Some more details on the plan moving forward:
Here’s how things currently work on the HSC side. The following stages are run in series:
- reduceFrames: for each exposure, we process each CCD through the MPI process pool, gather the match lists and use this to construct an exposure-wide (“global”) astrometric solution and focus solution which are then sent to the worker nodes to be attached to the CCDs before writing out. Note that this is inefficient because some CCDs are processed faster than others (e.g., the number of operations for focus CCDs is smaller than for science CCDs), but all processes block on receiving the results of the gathered operation. Parallelisation beyond 112 cores is done by launching multiple jobs with the cluster’s scheduler (e.g., dividing the data up by filter and/or survey region).

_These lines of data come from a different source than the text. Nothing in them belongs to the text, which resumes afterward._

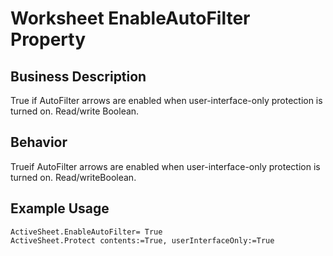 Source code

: # Worksheet EnableAutoFilter Property

## Business Description
True if AutoFilter arrows are enabled when user-interface-only protection is turned on. Read/write Boolean.

## Behavior
Trueif AutoFilter arrows are enabled when user-interface-only protection is turned on. Read/writeBoolean.

## Example Usage
```vba
ActiveSheet.EnableAutoFilter= True 
ActiveSheet.Protect contents:=True, userInterfaceOnly:=True
``` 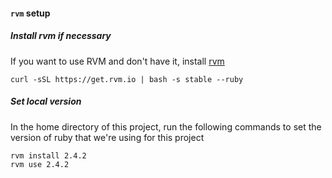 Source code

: #### `rvm` setup

##### Install rvm if necessary
If you want to use RVM and don't have it, install [rvm](https://rvm.io/rvm/install)

```curl -sSL https://get.rvm.io | bash -s stable --ruby```
##### Set local version
In the home directory of this project, run the following commands to set the version of ruby that we're using for this project
```
rvm install 2.4.2
rvm use 2.4.2
```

- mosaic: for each tract, we calculate the mosaic solution. We use the python ‘multiprocessing’ module (for parallelisation on a single node) to read the inputs, and the mosaic solution is calculated with multi-threaded code (e.g., OMP). Parallelisation beyond single nodes is done by launching multiple jobs with the cluster’s scheduler (dividing the data by tract and filter).

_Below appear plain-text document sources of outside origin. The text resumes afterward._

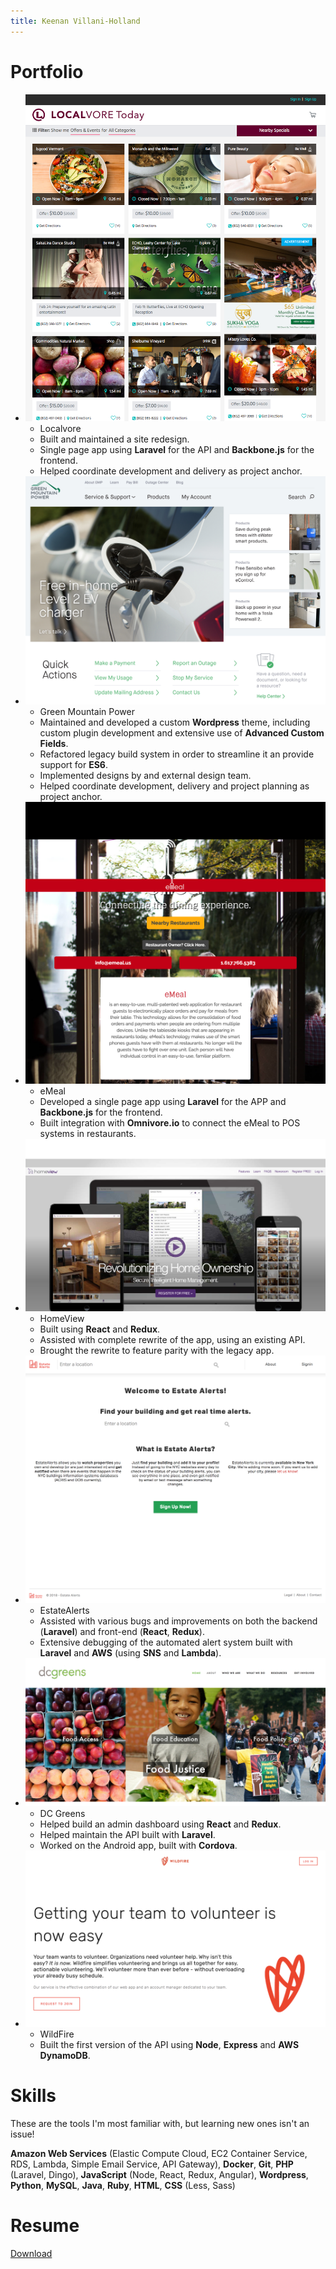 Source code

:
 ```yaml
---
title: Keenan Villani-Holland
---
```


# Portfolio
- ![Localvore](assets/images/localvore.png)
  - Localvore  
  - Built and maintained a site redesign.
  - Single page app using **Laravel** for the API and **Backbone.js** for the frontend.
  - Helped coordinate development and delivery as project anchor.
- ![Green Mountain Power](assets/images/gmp.jpg)
  - Green Mountain Power
  - Maintained and developed a custom **Wordpress** theme, including custom plugin development
   and extensive use of **Advanced Custom Fields**.
  - Refactored legacy build system in order to streamline it an provide support for **ES6**.
  - Implemented designs by and external design team.
  - Helped coordinate development, delivery and project planning as project anchor.
- ![eMeal](assets/images/emeal.jpg)
  - eMeal
  - Developed a single page app using **Laravel** for the APP and **Backbone.js** for the frontend.
  - Built integration with **Omnivore.io** to connect the eMeal to POS systems in restaurants.
- ![HomeView](assets/images/homeview.jpg)
  - HomeView
  - Built using **React** and **Redux**.
  - Assisted with complete rewrite of the app, using an existing API.
  - Brought the rewrite to feature parity with the legacy app.
- ![EstateAlerts](assets/images/ea.png)
  - EstateAlerts
  - Assisted with various bugs and improvements on both the backend (**Laravel**) and front-end (**React**, **Redux**).
  - Extensive debugging of the automated alert system built with **Laravel** and **AWS** (using **SNS** and **Lambda**).
- ![DC Greens](assets/images/dcg.jpg  )
  - DC Greens
  - Helped build an admin dashboard using **React** and **Redux**.
  - Helped maintain the API built with **Laravel**.
  - Worked on the Android app, built with **Cordova**.
- ![Wildfire](assets/images/wf.png)
  - WildFire
  - Built the first version of the API using **Node**, **Express** and **AWS DynamoDB**.

# Skills
These are the tools I'm most familiar with, but learning new ones isn't an issue!

**Amazon Web Services** (Elastic Compute Cloud, EC2 Container Service, RDS, Lambda, Simple Email Service, API Gateway), **Docker**, **Git**, **PHP** (Laravel, Dingo), **JavaScript** (Node, React, Redux, Angular), **Wordpress**, **Python**, **MySQL**, **Java**, **Ruby**, **HTML**, **CSS** (Less, Sass)

# Resume
[Download](assets/downloads/KeenanVillaniHolland.pdf)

- stack: for each tract, we process each patch through the MPI process pool which involves warping all inputs, coadding the warps and then detecting sources. This is inefficient because patches within a tract are independent (there is no useful gathering of results across patches), so cores for patches that process quickly twiddle their thumbs until the other patches are done. Also, there are synchronisation points (fairly needlessly, I think) between warping and coadding that compounds the inefficiency. Oh, I forgot to mention: before the processing of each patch, there is a scatter/gather for reading the WCS of each input exposure; I believe this is what causes us to trash GPFS.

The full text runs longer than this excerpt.